The Court granted an injunction requested by Zanzibar Maritime and Mercantile International Co Ltd (ZMMI), One Stop Company Limited and Scotch Store Limited on February 19, restraining the ZLCB from interfering with their operations, suspending their permits or delaying their goods.
Additionally, the Court ordered the ZLCB to issue import, distribution and sales licenses to the companies, pending the final determination of ongoing appeals and legal proceedings.
“The Court orders the ZLCB to issue import, distribution and sales licenses to the applicants, pending hearing and final determination of this matter, including a pending appeal to Zanzibar Tourism and Heritage minister and related judicial review proceedings,” ordered Justice Rabia Hussein Mohammed.
The decision could be a sigh of relief for beer lovers who have endured shortages and near-total absence of any imported brands.
Earlier this year, the ZLCB’s decision not to renew the licenses of the three importers, who have served the islands for over two decades, triggered a significant beer shortage in Zanzibar.
Prices skyrocketed with some brands hitting as high as 300 percent, tourism businesses expressed concern, and legal action was initiated.
While the full details of the court’s reasoning are not yet available, the ruling suggests that the judges found merit in the applicants’ arguments.
The situation remains fluid as the ZLCB could choose to pursue further legal avenues or seek a political solution.

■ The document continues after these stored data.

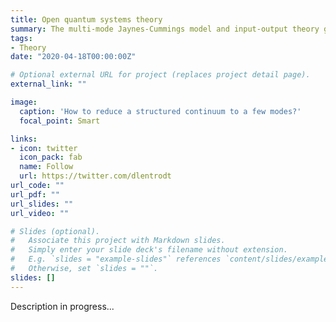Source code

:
 ```yaml
---
title: Open quantum systems theory
summary: The multi-mode Jaynes-Cummings model and input-output theory go ab initio.
tags:
- Theory
date: "2020-04-18T00:00:00Z"

# Optional external URL for project (replaces project detail page).
external_link: ""

image:
  caption: 'How to reduce a structured continuum to a few modes?'
  focal_point: Smart

links:
- icon: twitter
  icon_pack: fab
  name: Follow
  url: https://twitter.com/dlentrodt
url_code: ""
url_pdf: ""
url_slides: ""
url_video: ""

# Slides (optional).
#   Associate this project with Markdown slides.
#   Simply enter your slide deck's filename without extension.
#   E.g. `slides = "example-slides"` references `content/slides/example-slides.md`.
#   Otherwise, set `slides = ""`.
slides: []
---
```


Description in progress...
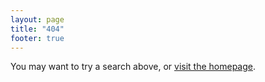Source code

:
 ```yaml
---
layout: page
title: "404"
footer: true
---
```


You may want to try a search above, or [visit the homepage](/).

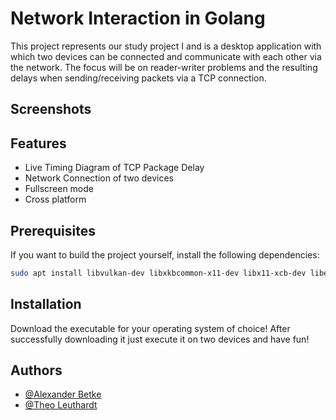 # Network Interaction in Golang

This project represents our study project I and is a desktop application with which two devices can be connected and
communicate with each other via the network. The focus will be on reader-writer problems and the resulting delays when
sending/receiving packets via a TCP connection.

## Screenshots




## Features

- Live Timing Diagram of TCP Package Delay
- Network Connection of two devices
- Fullscreen mode
- Cross platform

## Prerequisites

If you want to build the project yourself, install the following dependencies:

```bash
sudo apt install libvulkan-dev libxkbcommon-x11-dev libx11-xcb-dev libegl1-mesa-dev libwayland-dev libx11-dev libxcursor-dev libxfixes-dev pkg-config
```

## Installation

Download the executable for your operating system of choice!
After successfully downloading it just execute it on two devices and have fun!

## Authors

- [@Alexander Betke](https://www.github.com/alexinabox)
- [@Theo Leuthardt](https://www.github.com/theoleuthardt)
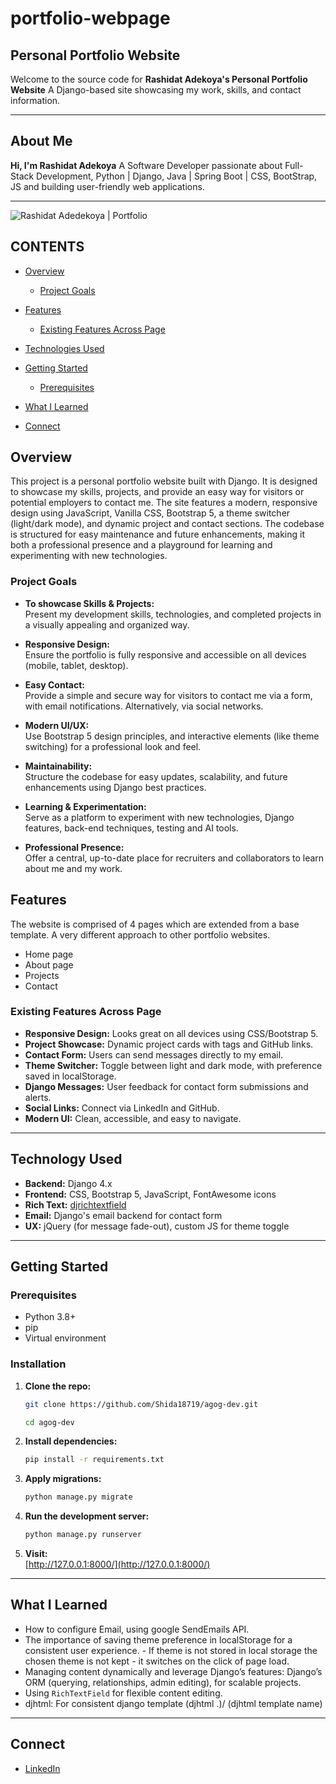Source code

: # portfolio-webpage

## Personal Portfolio Website

Welcome to the source code for **Rashidat Adekoya's Personal Portfolio Website** A Django-based site showcasing my work, skills, and contact information.

---


## About Me 

**Hi, I'm Rashidat Adekoya**
A Software Developer passionate about Full-Stack Development, Python | Django, Java | Spring Boot | CSS, BootStrap, JS and building user-friendly web applications.

---


![Rashidat Adedekoya | Portfolio](./READMEimages/)


## CONTENTS
* [Overview](#overview)
  * [Project Goals](#project-goals)

* [Features](#features)
  * [Existing Features Across Page](#existing-features-across-page)

* [Technologies Used](#technologies-used)
* [Getting Started](#getting-started)
  * [Prerequisites](#prerequisites)

* [What I Learned](#what-i-learned)
* [Connect](#connect)




## Overview

This project is a personal portfolio website built with Django. It is designed to showcase my skills, projects, and provide an easy way for visitors or potential employers to contact me. The site features a modern, responsive design using JavaScript, Vanilla CSS, Bootstrap 5, a theme switcher (light/dark mode), and dynamic project and contact sections. The codebase is structured for easy maintenance and future enhancements, making it both a professional presence and a playground for learning and experimenting with new technologies.


### Project Goals

- **To showcase Skills & Projects:**  
  Present my development skills, technologies, and completed projects in a visually appealing and organized way.

- **Responsive Design:**  
  Ensure the portfolio is fully responsive and accessible on all devices (mobile, tablet, desktop).

- **Easy Contact:**  
  Provide a simple and secure way for visitors to contact me via a form, with email notifications. Alternatively, via social networks.

- **Modern UI/UX:**  
  Use Bootstrap 5 design principles, and interactive elements (like theme switching) for a professional look and feel.

- **Maintainability:**  
  Structure the codebase for easy updates, scalability, and future enhancements using Django best practices.

- **Learning & Experimentation:**  
  Serve as a platform to experiment with new technologies, Django features, back-end techniques, testing and AI tools.

- **Professional Presence:**  
  Offer a central, up-to-date place for recruiters and collaborators to learn about me and my work.


## Features

The website is comprised of 4 pages which are extended from a base template. A very different approach to other portfolio websites.

* Home page
* About page
* Projects
* Contact

### Existing Features Across Page

- **Responsive Design:** Looks great on all devices using CSS/Bootstrap 5.
- **Project Showcase:** Dynamic project cards with tags and GitHub links.
- **Contact Form:** Users can send messages directly to my email.
- **Theme Switcher:** Toggle between light and dark mode, with preference saved in localStorage.
- **Django Messages:** User feedback for contact form submissions and alerts.
- **Social Links:** Connect via LinkedIn and GitHub.
- **Modern UI:** Clean, accessible, and easy to navigate.

---

## Technology Used

- **Backend:** Django 4.x
- **Frontend:** CSS, Bootstrap 5, JavaScript, FontAwesome icons
- **Rich Text:** [djrichtextfield](https://pypi.org/project/django-richtextfield/)
- **Email:** Django's email backend for contact form
- **UX:** jQuery (for message fade-out), custom JS for theme toggle

---


## Getting Started

### Prerequisites

- Python 3.8+
- pip
- Virtual environment


### Installation

1. **Clone the repo:**
    ```sh
    git clone https://github.com/Shida18719/agog-dev.git

    cd agog-dev
    ```

2. **Install dependencies:**
    ```sh
    pip install -r requirements.txt
    ```

3. **Apply migrations:**
    ```sh
    python manage.py migrate
    ```

4. **Run the development server:**
    ```sh
    python manage.py runserver
    ```

5. **Visit:**  
    [http://127.0.0.1:8000/](http://127.0.0.1:8000/)

---

## What I Learned

- How to configure Email, using google SendEmails API.
- The importance of saving theme preference in localStorage for a consistent user experience. - If theme is not stored in local storage the chosen theme is not kept - it switches on the click of page load.
- Managing content dynamically and leverage Django’s features: Django’s ORM (querying, relationships, admin editing), for scalable projects.
- Using `RichTextField` for flexible content editing.
- djhtml: For consistent django template (djhtml .)/ (djhtml template name)

---


## Connect

- [LinkedIn](https://www.linkedin.com/in/rashidat-adekoya-668843245/)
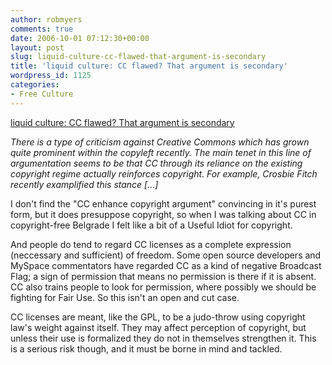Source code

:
 ```yaml
---
author: robmyers
comments: true
date: 2006-10-01 07:12:30+00:00
layout: post
slug: liquid-culture-cc-flawed-that-argument-is-secondary
title: 'liquid culture: CC flawed? That argument is secondary'
wordpress_id: 1125
categories:
- Free Culture
---
```


[liquid culture: CC flawed? That argument is secondary](http://liquidculture.blogspot.com/2006/09/cc-flawed-that-argument-is-secondary.html)  
  
_There is a type of criticism against Creative Commons which has grown quite prominent within the copyleft recently. The main tenet in this line of argumentation seems to be that CC through its reliance on the existing copyright regime actually reinforces copyright. For example, Crosbie Fitch recently examplified this stance [...]_  
  
I don't find the "CC enhance copyright argument" convincing in it's purest form, but it does presuppose copyright, so when I was talking about CC in copyright-free Belgrade I felt like a bit of a Useful Idiot for copyright.  
  
And people do tend to regard CC licenses as a complete expression (neccessary and sufficient) of freedom. Some open source developers and MySpace commentators have regarded CC as a kind of negative Broadcast Flag; a sign of permission that means no permission is there if it is absent. CC also trains people to look for permission, where possibly we should be fighting for Fair Use. So this isn't an open and cut case.  
  
CC licenses are meant, like the GPL, to be a judo-throw using copyright law's weight against itself. They may affect perception of copyright, but unless their use is formalized they do not in themselves strengthen it. This is a serious risk though, and it must be borne in mind and tackled.  


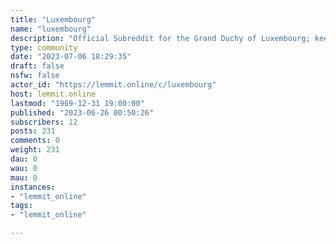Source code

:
 ```yaml
---
title: "Luxembourg" 
name: "luxembourg"
description: "Official Subreddit for the Grand Duchy of Luxembourg; keep it classy, speak your mind and welcome your friends to join the conversation!."
type: community
date: "2023-07-06 18:29:35"
draft: false
nsfw: false
actor_id: "https://lemmit.online/c/luxembourg"
host: lemmit.online
lastmod: "1969-12-31 19:00:00"
published: "2023-06-26 00:50:26"
subscribers: 12
posts: 231
comments: 0
weight: 231
dau: 0
wau: 0
mau: 0
instances:
- "lemmit_online"
tags: 
- "lemmit_online"

---
```

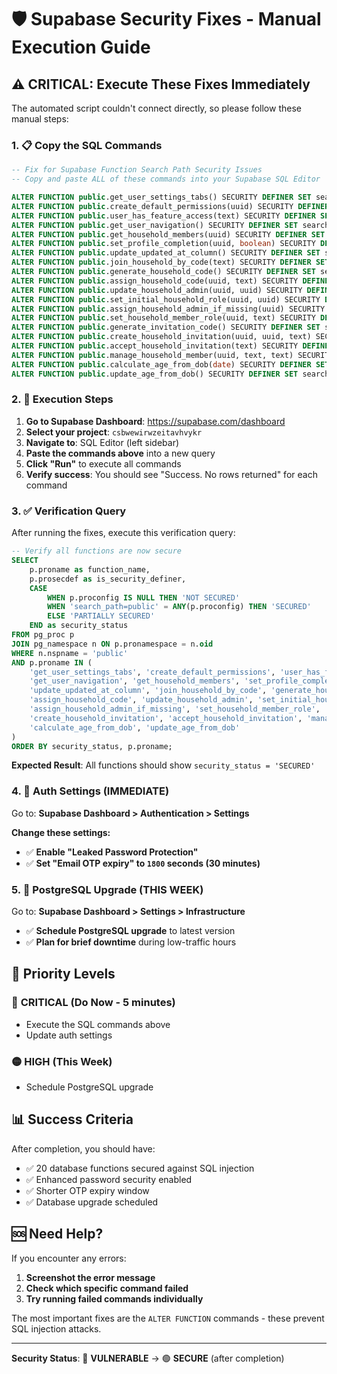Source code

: # 🛡️ Supabase Security Fixes - Manual Execution Guide

## ⚠️ CRITICAL: Execute These Fixes Immediately

The automated script couldn't connect directly, so please follow these manual steps:

### 1. 📋 Copy the SQL Commands

```sql
-- Fix for Supabase Function Search Path Security Issues
-- Copy and paste ALL of these commands into your Supabase SQL Editor

ALTER FUNCTION public.get_user_settings_tabs() SECURITY DEFINER SET search_path = public;
ALTER FUNCTION public.create_default_permissions(uuid) SECURITY DEFINER SET search_path = public;
ALTER FUNCTION public.user_has_feature_access(text) SECURITY DEFINER SET search_path = public;
ALTER FUNCTION public.get_user_navigation() SECURITY DEFINER SET search_path = public;
ALTER FUNCTION public.get_household_members(uuid) SECURITY DEFINER SET search_path = public;
ALTER FUNCTION public.set_profile_completion(uuid, boolean) SECURITY DEFINER SET search_path = public;
ALTER FUNCTION public.update_updated_at_column() SECURITY DEFINER SET search_path = public;
ALTER FUNCTION public.join_household_by_code(text) SECURITY DEFINER SET search_path = public;
ALTER FUNCTION public.generate_household_code() SECURITY DEFINER SET search_path = public;
ALTER FUNCTION public.assign_household_code(uuid, text) SECURITY DEFINER SET search_path = public;
ALTER FUNCTION public.update_household_admin(uuid, uuid) SECURITY DEFINER SET search_path = public;
ALTER FUNCTION public.set_initial_household_role(uuid, uuid) SECURITY DEFINER SET search_path = public;
ALTER FUNCTION public.assign_household_admin_if_missing(uuid) SECURITY DEFINER SET search_path = public;
ALTER FUNCTION public.set_household_member_role(uuid, text) SECURITY DEFINER SET search_path = public;
ALTER FUNCTION public.generate_invitation_code() SECURITY DEFINER SET search_path = public;
ALTER FUNCTION public.create_household_invitation(uuid, uuid, text) SECURITY DEFINER SET search_path = public;
ALTER FUNCTION public.accept_household_invitation(text) SECURITY DEFINER SET search_path = public;
ALTER FUNCTION public.manage_household_member(uuid, text, text) SECURITY DEFINER SET search_path = public;
ALTER FUNCTION public.calculate_age_from_dob(date) SECURITY DEFINER SET search_path = public;
ALTER FUNCTION public.update_age_from_dob() SECURITY DEFINER SET search_path = public;
```

### 2. 🎯 Execution Steps

1. **Go to Supabase Dashboard**: https://supabase.com/dashboard
2. **Select your project**: `csbwewirwzeitavhvykr`
3. **Navigate to**: SQL Editor (left sidebar)
4. **Paste the commands above** into a new query
5. **Click "Run"** to execute all commands
6. **Verify success**: You should see "Success. No rows returned" for each command

### 3. ✅ Verification Query

After running the fixes, execute this verification query:

```sql
-- Verify all functions are now secure
SELECT 
    p.proname as function_name,
    p.prosecdef as is_security_definer,
    CASE 
        WHEN p.proconfig IS NULL THEN 'NOT SECURED'
        WHEN 'search_path=public' = ANY(p.proconfig) THEN 'SECURED'
        ELSE 'PARTIALLY SECURED'
    END as security_status
FROM pg_proc p
JOIN pg_namespace n ON p.pronamespace = n.oid
WHERE n.nspname = 'public'
AND p.proname IN (
    'get_user_settings_tabs', 'create_default_permissions', 'user_has_feature_access',
    'get_user_navigation', 'get_household_members', 'set_profile_completion',
    'update_updated_at_column', 'join_household_by_code', 'generate_household_code',
    'assign_household_code', 'update_household_admin', 'set_initial_household_role',
    'assign_household_admin_if_missing', 'set_household_member_role', 'generate_invitation_code',
    'create_household_invitation', 'accept_household_invitation', 'manage_household_member',
    'calculate_age_from_dob', 'update_age_from_dob'
)
ORDER BY security_status, p.proname;
```

**Expected Result**: All functions should show `security_status = 'SECURED'`

### 4. 🔐 Auth Settings (IMMEDIATE)

Go to: **Supabase Dashboard > Authentication > Settings**

**Change these settings:**
- ✅ **Enable "Leaked Password Protection"**
- ✅ **Set "Email OTP expiry" to `1800` seconds (30 minutes)**

### 5. 🔄 PostgreSQL Upgrade (THIS WEEK)

Go to: **Supabase Dashboard > Settings > Infrastructure**
- ✅ **Schedule PostgreSQL upgrade** to latest version
- ✅ **Plan for brief downtime** during low-traffic hours

## 🎯 Priority Levels

### 🚨 **CRITICAL (Do Now - 5 minutes)**
- Execute the SQL commands above
- Update auth settings

### 🟡 **HIGH (This Week)**
- Schedule PostgreSQL upgrade

## 📊 Success Criteria

After completion, you should have:
- ✅ 20 database functions secured against SQL injection
- ✅ Enhanced password security enabled
- ✅ Shorter OTP expiry window
- ✅ Database upgrade scheduled

## 🆘 Need Help?

If you encounter any errors:
1. **Screenshot the error message**
2. **Check which specific command failed**
3. **Try running failed commands individually**

The most important fixes are the `ALTER FUNCTION` commands - these prevent SQL injection attacks.

---

**Security Status**: 🔴 **VULNERABLE** → 🟢 **SECURE** (after completion)
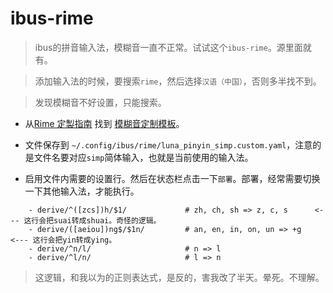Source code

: # ibus-rime

> ibus的拼音输入法，模糊音一直不正常。试试这个`ibus-rime`。源里面就有。

> 添加输入法的时候，要搜索`rime`，然后选择`汉语（中国）`，否则多半找不到。

> 发现模糊音不好设置，只能搜索。

- 从[Rime 定製指南](https://github.com/rime/home/wiki/CustomizationGuide) 找到 [模糊音定制模板](https://gist.github.com/lotem/2320943)。

- 文件保存到 `~/.config/ibus/rime/luna_pinyin_simp.custom.yaml`，注意的是文件名要对应`simp`简体输入，也就是当前使用的输入法。

- 启用文件内需要的设置行。然后在状态栏点击一下`部署`。部署，经常需要切换一下其他输入法，才能执行。
```
    - derive/^([zcs])h/$1/             # zh, ch, sh => z, c, s      <--- 这行会把suai转成shuai。奇怪的逻辑。
    - derive/([aeiou])ng$/$1n/         # an, en, in, on, un => +g      <--- 这行会把yin转成ying。
    - derive/^n/l/                     # n => l
    - derive/^l/n/                     # l => n
```
> 这逻辑，和我以为的正则表达式，是反的，害我改了半天。晕死。不理解。
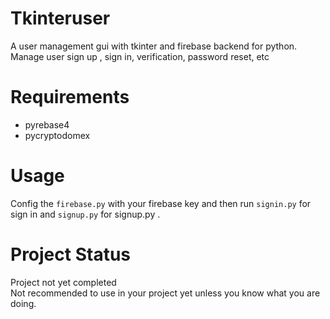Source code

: # Tkinteruser
A user management gui with tkinter and firebase backend for python. Manage user sign up , sign in, verification, password reset, etc

# Requirements
* pyrebase4
* pycryptodomex

# Usage
Config the ```firebase.py``` with your firebase key and then run ```signin.py``` for sign in and  ```signup.py``` for signup.py .

# Project Status
Project not yet completed 
<br>
Not recommended to use in your project yet unless you know what you are doing.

The longer-term implications for the liquor industry in Zanzibar are yet to be determined.
Traders said the root of the problem lay with ZLCB after they delayed permits for the three importers, sparking initial hiccups.
But a more drastic decision followed on January 2 when the board refused to renew licenses for the seasoned players in the industry.
The newcomers who were granted licenses, plus the temporary measures that were instituted, have still yet to bear fruit despite the recent assurances during a meeting with the Zanzibar Revenue Authority (ZRA), and the island continues to depend on supplies by the military and what other suspect to be smuggled alcohol.
Observers feared that it would prolong the agony, potentially taking up to six months and as the prices continue to spiral.
The first official alarm bell was rung by former minister of Tourism and Heritage Simai Mohammed Said.
Meeting with tourism stakeholders last month, he painted a stark picture of Zanzibar’s dependence on tourism, a sector contributing over 30 percent of the island’s GDP.
“We’ve seen the board’s decision. Hotels are facing shortages and businesses are also struggling. I urge investors to remain calm while we seek solutions,” he said.
The Citizen‘s investigation revealed new importers were subjected to a long vetting process, as they were required to comply with manufacturers’ code of conduct.
Importers pay a hefty Tsh30 million ($11,787) annual fee to the board for license and Zanzibar law also demands importers be Zanzibari residents with a clean tax record, a warehouse and a delivery vehicle.